_TASK REQUIREMENTS_
Report each line from the data below that holds the word "builder".

_Extracted records_
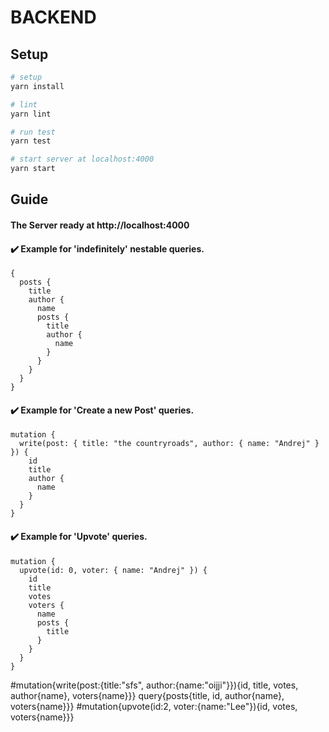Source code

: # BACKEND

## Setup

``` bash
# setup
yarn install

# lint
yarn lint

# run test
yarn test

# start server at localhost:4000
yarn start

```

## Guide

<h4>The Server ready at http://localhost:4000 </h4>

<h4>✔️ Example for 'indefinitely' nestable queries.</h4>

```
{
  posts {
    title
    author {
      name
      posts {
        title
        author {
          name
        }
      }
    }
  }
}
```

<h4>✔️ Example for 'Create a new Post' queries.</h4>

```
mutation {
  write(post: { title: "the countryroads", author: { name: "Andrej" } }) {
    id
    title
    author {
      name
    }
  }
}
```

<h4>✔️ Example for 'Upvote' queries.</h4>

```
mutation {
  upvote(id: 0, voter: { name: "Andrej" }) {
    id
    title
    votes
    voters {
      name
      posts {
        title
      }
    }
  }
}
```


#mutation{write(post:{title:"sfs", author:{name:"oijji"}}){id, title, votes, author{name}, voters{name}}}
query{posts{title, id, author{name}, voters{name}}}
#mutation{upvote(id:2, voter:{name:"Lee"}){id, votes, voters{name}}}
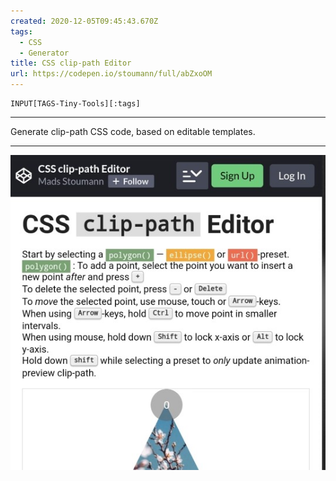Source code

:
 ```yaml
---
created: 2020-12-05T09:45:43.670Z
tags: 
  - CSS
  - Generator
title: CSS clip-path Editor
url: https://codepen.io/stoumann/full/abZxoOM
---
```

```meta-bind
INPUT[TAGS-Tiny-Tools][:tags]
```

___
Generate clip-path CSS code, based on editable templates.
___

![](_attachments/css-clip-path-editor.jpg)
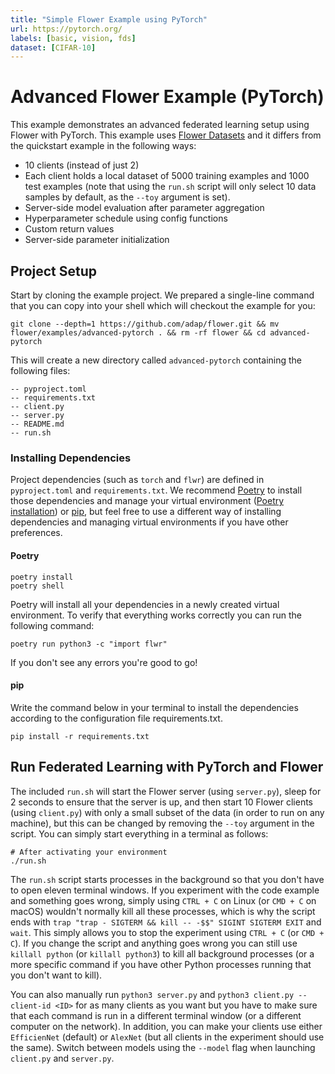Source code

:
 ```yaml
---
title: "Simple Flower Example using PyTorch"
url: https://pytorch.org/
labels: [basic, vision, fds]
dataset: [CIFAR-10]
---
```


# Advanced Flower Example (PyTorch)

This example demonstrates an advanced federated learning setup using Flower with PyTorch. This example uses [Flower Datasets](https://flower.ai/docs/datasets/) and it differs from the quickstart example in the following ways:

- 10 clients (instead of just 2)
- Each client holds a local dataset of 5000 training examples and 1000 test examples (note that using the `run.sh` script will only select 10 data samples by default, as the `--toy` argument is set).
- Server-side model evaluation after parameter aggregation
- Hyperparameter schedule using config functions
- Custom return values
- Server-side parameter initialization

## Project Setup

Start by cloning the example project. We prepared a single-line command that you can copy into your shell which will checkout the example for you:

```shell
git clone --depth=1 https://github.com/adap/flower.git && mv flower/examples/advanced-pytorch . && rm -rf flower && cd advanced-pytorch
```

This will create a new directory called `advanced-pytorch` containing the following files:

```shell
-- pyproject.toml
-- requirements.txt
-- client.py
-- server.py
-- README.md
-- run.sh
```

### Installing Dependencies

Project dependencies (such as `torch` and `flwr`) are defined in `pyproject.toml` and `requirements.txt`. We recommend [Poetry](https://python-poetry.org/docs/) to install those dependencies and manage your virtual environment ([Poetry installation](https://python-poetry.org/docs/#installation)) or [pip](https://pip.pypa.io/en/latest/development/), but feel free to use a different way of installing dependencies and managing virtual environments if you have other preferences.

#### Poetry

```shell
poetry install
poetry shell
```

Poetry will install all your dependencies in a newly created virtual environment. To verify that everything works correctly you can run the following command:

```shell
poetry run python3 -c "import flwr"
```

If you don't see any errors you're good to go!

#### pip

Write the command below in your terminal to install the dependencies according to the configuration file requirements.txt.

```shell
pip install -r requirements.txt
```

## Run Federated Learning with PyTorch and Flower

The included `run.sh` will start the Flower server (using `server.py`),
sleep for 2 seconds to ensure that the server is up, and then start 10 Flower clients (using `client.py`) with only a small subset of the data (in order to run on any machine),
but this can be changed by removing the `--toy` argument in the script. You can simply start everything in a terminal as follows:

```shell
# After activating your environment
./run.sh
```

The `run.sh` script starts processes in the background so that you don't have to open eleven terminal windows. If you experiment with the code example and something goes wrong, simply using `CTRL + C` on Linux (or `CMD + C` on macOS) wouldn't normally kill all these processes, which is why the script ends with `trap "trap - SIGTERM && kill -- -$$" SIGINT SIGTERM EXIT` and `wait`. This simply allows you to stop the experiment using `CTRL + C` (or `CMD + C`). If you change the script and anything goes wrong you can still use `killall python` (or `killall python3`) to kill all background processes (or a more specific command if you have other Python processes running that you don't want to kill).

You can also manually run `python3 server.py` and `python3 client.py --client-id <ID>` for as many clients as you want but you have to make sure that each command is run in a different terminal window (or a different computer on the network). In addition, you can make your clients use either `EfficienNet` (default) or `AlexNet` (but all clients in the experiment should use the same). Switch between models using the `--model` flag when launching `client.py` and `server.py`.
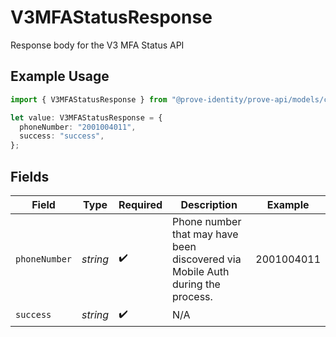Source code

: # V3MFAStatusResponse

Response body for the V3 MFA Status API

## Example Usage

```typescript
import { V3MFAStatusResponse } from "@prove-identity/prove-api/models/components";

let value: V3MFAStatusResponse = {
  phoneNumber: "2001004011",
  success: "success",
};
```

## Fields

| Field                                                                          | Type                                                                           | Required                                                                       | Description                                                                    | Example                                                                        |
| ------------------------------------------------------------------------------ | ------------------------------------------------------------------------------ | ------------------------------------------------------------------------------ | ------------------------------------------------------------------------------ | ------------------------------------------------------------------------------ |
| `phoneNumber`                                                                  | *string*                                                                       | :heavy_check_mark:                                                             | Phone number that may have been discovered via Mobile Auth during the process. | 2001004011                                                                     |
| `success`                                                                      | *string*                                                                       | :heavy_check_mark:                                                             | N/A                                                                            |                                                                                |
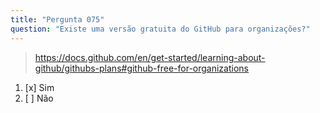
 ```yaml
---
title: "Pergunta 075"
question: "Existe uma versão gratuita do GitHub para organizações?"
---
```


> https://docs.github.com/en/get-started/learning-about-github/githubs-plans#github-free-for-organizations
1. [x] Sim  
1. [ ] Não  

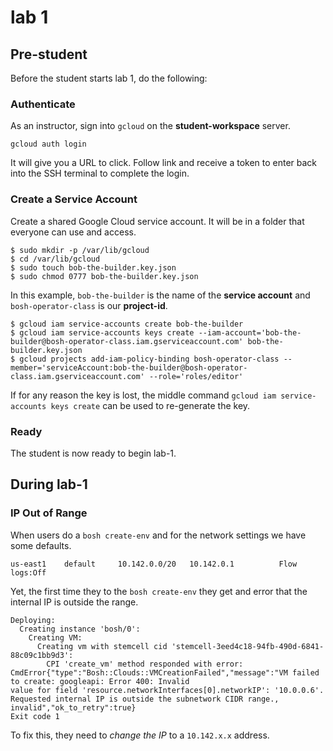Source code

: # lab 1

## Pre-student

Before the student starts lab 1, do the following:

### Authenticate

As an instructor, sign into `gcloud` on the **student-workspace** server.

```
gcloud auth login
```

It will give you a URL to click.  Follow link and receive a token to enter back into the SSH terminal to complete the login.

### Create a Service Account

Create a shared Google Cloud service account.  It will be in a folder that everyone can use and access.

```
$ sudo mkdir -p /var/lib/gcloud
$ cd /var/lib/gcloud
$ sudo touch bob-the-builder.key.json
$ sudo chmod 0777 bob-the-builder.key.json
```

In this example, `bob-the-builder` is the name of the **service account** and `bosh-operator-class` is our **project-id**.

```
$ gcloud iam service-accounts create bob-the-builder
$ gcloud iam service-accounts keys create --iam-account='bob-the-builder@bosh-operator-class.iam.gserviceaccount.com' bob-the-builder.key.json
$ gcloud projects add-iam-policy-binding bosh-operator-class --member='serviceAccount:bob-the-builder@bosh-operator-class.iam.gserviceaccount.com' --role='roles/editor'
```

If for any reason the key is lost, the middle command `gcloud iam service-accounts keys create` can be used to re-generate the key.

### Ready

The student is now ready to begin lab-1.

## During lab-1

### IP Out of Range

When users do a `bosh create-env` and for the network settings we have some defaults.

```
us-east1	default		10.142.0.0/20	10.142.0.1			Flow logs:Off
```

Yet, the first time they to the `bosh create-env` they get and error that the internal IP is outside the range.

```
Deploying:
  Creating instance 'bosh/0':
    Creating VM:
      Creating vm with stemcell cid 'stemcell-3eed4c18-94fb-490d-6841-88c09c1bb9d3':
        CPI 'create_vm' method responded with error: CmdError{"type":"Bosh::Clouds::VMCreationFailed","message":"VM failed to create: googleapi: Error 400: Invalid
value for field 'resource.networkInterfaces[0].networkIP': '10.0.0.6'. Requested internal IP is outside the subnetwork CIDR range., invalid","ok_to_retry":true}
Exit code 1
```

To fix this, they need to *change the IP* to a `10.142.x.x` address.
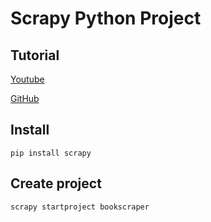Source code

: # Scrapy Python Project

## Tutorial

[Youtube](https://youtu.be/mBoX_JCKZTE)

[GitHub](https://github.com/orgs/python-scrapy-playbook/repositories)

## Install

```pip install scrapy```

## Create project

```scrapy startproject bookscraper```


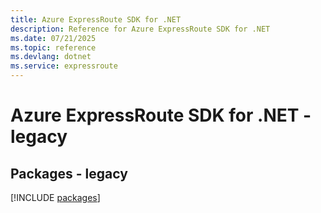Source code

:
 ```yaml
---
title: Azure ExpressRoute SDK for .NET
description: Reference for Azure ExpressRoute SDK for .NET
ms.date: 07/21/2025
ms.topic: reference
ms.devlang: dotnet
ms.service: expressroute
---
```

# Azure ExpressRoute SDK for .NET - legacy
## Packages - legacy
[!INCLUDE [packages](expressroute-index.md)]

_OUTPUT BELOW_
$ sudo touch bob-the-builder.key.json
$ sudo chmod 0777 bob-the-builder.key.json
In this example, `bob-the-builder` is the name of the **service account** and `bosh-operator-class` is our **project-id**.
$ gcloud iam service-accounts create bob-the-builder
$ gcloud iam service-accounts keys create --iam-account='bob-the-builder@bosh-operator-class.iam.gserviceaccount.com' bob-the-builder.key.json
$ gcloud projects add-iam-policy-binding bosh-operator-class --member='serviceAccount:bob-the-builder@bosh-operator-class.iam.gserviceaccount.com' --role='roles/editor'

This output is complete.